Some of the lines below need repeating. Reproduce exactly those between the lines holding "- Los extranjeros" and "- [Obtén fácilmente un", inclusive.

Data items:
Start of Block

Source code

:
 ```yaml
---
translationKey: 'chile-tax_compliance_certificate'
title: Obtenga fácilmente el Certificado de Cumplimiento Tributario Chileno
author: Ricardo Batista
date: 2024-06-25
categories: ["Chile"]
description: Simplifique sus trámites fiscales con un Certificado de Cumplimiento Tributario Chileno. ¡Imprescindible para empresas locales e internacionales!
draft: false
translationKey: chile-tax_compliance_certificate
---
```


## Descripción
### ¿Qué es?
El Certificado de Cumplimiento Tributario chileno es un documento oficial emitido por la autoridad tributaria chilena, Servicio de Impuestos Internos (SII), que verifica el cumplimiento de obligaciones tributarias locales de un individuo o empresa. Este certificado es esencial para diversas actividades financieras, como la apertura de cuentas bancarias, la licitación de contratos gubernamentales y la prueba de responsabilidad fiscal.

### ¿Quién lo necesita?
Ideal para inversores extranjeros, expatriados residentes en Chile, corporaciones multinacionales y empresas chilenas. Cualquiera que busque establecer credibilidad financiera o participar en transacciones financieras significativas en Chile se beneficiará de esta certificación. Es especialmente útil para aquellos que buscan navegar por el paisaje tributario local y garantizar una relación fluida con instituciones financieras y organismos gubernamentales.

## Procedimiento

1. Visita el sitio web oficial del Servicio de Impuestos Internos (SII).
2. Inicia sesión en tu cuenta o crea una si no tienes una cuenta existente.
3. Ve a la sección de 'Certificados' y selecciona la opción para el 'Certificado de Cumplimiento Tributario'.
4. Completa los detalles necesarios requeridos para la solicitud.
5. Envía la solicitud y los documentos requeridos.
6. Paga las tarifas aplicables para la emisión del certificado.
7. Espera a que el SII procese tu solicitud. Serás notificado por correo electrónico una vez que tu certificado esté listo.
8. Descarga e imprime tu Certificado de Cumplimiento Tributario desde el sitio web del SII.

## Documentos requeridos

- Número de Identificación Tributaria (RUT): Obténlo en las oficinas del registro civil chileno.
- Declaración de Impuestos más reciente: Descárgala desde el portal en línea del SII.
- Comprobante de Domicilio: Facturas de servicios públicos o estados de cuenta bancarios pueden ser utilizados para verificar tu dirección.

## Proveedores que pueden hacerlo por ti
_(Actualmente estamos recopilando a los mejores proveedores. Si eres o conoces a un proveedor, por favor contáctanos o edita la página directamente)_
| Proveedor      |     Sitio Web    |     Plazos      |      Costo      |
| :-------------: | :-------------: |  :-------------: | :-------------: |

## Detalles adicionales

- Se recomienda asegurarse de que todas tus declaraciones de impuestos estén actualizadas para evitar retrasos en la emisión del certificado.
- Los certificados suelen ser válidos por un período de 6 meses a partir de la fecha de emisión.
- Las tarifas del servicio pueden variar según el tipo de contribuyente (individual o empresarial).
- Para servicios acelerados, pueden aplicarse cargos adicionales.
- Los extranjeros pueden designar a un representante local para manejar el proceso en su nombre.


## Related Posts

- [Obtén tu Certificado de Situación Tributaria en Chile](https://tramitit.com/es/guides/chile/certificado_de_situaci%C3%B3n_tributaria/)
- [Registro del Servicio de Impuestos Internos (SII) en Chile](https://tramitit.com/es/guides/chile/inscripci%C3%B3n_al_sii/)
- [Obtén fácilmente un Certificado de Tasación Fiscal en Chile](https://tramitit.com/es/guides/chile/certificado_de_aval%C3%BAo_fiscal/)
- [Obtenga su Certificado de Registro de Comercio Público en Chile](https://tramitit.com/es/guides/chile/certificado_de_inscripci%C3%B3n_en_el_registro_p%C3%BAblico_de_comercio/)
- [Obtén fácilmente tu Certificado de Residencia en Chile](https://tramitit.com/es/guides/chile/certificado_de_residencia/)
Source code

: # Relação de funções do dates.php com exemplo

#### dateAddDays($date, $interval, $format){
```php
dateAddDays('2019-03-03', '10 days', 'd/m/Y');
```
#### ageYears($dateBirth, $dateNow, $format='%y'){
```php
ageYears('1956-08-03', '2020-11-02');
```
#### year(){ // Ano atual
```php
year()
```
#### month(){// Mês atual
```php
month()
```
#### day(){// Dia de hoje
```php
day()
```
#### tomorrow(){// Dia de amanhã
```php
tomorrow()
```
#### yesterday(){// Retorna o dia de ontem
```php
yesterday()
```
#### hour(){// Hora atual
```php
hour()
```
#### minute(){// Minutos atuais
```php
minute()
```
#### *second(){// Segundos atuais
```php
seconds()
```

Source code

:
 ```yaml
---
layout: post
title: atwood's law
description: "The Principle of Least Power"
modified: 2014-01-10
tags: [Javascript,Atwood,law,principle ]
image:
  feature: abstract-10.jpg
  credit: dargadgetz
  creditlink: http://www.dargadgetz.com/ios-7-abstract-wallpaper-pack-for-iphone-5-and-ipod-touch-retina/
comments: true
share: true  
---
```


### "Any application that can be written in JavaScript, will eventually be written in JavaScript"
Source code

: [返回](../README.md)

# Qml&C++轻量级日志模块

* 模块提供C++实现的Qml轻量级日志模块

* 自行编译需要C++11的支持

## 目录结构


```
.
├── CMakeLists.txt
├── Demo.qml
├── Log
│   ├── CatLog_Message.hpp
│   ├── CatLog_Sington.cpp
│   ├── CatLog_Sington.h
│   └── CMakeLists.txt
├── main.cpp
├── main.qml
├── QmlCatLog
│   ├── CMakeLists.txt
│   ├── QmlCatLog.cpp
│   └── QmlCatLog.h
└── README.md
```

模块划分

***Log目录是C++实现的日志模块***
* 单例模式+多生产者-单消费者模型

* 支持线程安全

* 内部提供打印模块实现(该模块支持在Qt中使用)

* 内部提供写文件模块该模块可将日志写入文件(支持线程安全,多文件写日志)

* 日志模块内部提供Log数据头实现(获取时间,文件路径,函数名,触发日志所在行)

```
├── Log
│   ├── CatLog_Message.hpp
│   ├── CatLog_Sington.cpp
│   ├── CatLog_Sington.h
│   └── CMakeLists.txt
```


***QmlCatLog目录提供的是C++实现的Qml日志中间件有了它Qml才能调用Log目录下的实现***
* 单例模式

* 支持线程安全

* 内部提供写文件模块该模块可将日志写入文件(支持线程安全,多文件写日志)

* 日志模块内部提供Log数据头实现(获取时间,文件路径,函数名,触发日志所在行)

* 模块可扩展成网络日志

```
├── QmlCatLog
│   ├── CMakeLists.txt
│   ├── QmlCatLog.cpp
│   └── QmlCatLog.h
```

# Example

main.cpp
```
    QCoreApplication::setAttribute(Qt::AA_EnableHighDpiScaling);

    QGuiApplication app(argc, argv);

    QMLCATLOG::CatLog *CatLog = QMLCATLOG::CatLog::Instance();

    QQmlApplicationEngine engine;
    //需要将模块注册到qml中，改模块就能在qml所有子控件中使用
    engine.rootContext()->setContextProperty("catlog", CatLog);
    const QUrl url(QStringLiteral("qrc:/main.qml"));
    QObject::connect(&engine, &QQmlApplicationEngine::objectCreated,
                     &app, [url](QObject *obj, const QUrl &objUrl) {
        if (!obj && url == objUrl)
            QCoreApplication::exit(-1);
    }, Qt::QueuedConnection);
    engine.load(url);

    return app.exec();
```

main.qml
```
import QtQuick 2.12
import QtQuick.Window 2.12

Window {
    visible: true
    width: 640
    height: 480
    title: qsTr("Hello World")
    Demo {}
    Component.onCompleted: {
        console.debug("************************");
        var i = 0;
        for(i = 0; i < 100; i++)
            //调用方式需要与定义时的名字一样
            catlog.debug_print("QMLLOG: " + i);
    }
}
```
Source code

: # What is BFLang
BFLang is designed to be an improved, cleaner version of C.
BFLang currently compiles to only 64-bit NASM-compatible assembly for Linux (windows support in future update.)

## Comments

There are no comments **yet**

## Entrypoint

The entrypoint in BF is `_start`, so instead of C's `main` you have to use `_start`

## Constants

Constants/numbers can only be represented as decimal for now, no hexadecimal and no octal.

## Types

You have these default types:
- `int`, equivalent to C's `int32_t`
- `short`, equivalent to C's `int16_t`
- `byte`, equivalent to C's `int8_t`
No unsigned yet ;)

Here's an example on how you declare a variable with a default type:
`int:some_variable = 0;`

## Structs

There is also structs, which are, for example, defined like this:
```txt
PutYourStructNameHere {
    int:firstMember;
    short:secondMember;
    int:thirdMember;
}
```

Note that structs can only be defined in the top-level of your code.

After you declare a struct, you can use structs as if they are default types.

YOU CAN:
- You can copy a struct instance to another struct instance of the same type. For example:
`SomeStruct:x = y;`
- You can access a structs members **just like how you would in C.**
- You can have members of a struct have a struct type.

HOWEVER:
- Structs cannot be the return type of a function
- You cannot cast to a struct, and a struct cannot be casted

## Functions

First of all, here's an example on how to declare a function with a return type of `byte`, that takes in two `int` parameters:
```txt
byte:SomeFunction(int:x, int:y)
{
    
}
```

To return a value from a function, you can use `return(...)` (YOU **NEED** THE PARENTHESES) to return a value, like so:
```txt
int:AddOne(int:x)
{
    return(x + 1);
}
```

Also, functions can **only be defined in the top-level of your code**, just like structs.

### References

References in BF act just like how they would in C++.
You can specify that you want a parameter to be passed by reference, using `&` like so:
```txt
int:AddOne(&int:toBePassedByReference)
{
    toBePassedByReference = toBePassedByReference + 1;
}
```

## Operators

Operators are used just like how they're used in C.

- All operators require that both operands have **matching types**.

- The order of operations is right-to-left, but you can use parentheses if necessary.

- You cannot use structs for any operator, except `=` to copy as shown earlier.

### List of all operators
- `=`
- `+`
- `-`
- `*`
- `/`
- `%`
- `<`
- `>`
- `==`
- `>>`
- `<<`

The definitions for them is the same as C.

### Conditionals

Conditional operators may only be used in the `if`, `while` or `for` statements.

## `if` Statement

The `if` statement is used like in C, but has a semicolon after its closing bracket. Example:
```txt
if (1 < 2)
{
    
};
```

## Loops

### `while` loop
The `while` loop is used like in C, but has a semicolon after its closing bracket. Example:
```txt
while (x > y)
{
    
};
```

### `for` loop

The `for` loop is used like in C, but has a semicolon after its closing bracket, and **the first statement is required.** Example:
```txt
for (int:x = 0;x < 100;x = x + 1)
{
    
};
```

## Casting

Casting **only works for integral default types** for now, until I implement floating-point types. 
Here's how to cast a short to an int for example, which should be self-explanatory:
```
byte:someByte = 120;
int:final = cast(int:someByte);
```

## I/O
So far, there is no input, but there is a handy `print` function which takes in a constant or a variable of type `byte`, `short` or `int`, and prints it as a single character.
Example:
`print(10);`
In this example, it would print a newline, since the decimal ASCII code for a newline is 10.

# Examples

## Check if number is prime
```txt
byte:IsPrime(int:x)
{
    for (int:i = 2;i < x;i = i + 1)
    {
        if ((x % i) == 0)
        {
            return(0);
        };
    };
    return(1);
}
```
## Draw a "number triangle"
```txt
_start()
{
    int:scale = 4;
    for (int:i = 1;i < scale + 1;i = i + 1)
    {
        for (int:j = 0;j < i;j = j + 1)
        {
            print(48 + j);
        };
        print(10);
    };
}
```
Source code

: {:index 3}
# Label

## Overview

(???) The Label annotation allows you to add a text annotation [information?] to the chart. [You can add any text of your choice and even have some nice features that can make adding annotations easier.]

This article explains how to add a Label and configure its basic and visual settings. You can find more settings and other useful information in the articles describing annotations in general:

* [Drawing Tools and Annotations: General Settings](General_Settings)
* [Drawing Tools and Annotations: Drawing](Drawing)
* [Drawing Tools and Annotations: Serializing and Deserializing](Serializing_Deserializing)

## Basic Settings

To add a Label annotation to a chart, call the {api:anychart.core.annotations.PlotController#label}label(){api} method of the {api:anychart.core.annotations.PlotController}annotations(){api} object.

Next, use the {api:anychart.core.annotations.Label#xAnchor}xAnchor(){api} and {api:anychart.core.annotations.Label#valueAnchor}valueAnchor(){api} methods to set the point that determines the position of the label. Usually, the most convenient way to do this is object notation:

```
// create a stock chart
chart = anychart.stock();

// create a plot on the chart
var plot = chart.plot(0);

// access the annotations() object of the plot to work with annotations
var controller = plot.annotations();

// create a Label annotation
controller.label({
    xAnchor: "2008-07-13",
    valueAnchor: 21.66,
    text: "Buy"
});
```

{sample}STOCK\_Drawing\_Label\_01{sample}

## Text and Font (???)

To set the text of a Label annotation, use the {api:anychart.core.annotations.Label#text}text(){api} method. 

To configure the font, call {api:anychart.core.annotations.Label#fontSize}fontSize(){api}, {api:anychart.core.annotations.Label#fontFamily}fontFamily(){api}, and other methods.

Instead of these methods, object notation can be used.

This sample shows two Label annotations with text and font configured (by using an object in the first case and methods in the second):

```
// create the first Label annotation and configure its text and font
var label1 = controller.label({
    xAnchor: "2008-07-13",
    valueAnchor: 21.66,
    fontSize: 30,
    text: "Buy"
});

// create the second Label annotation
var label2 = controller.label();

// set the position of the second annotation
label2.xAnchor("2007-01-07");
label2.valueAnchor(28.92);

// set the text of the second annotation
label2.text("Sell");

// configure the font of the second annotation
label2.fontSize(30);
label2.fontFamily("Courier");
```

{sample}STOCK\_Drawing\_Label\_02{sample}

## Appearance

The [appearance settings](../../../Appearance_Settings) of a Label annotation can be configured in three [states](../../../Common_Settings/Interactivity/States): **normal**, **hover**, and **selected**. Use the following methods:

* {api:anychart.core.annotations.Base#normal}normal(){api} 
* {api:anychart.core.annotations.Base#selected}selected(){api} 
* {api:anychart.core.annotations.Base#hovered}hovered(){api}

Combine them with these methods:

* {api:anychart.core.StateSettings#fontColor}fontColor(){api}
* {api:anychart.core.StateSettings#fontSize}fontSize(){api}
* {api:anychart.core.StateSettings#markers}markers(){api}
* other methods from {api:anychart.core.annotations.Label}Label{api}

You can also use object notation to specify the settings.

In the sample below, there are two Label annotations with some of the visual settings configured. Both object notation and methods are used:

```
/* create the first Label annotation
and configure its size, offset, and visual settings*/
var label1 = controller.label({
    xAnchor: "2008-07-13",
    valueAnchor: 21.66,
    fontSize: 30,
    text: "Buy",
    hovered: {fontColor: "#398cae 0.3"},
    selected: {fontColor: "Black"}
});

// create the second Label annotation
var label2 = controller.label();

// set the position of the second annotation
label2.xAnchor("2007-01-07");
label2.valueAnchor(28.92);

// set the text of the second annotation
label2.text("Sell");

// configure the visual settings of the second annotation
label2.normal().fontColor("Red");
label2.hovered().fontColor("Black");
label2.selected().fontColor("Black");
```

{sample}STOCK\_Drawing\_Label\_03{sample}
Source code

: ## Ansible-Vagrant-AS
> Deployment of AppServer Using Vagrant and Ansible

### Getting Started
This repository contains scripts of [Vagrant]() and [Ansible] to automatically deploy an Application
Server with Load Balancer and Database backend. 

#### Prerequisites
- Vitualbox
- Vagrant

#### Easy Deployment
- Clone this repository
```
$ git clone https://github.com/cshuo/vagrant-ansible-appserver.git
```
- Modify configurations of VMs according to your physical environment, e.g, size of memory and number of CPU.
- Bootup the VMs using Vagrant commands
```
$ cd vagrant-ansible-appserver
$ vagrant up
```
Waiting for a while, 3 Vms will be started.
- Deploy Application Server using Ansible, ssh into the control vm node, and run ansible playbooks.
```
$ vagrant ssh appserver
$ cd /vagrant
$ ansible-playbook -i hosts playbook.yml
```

End of Block

• **Final answer**
- Los extranjeros pueden designar a un representante local para manejar el proceso en su nombre.


## Related Posts

- [Obtén tu Certificado de Situación Tributaria en Chile](https://tramitit.com/es/guides/chile/certificado_de_situaci%C3%B3n_tributaria/)
- [Registro del Servicio de Impuestos Internos (SII) en Chile](https://tramitit.com/es/guides/chile/inscripci%C3%B3n_al_sii/)
- [Obtén fácilmente un Certificado de Tasación Fiscal en Chile](https://tramitit.com/es/guides/chile/certificado_de_aval%C3%BAo_fiscal/)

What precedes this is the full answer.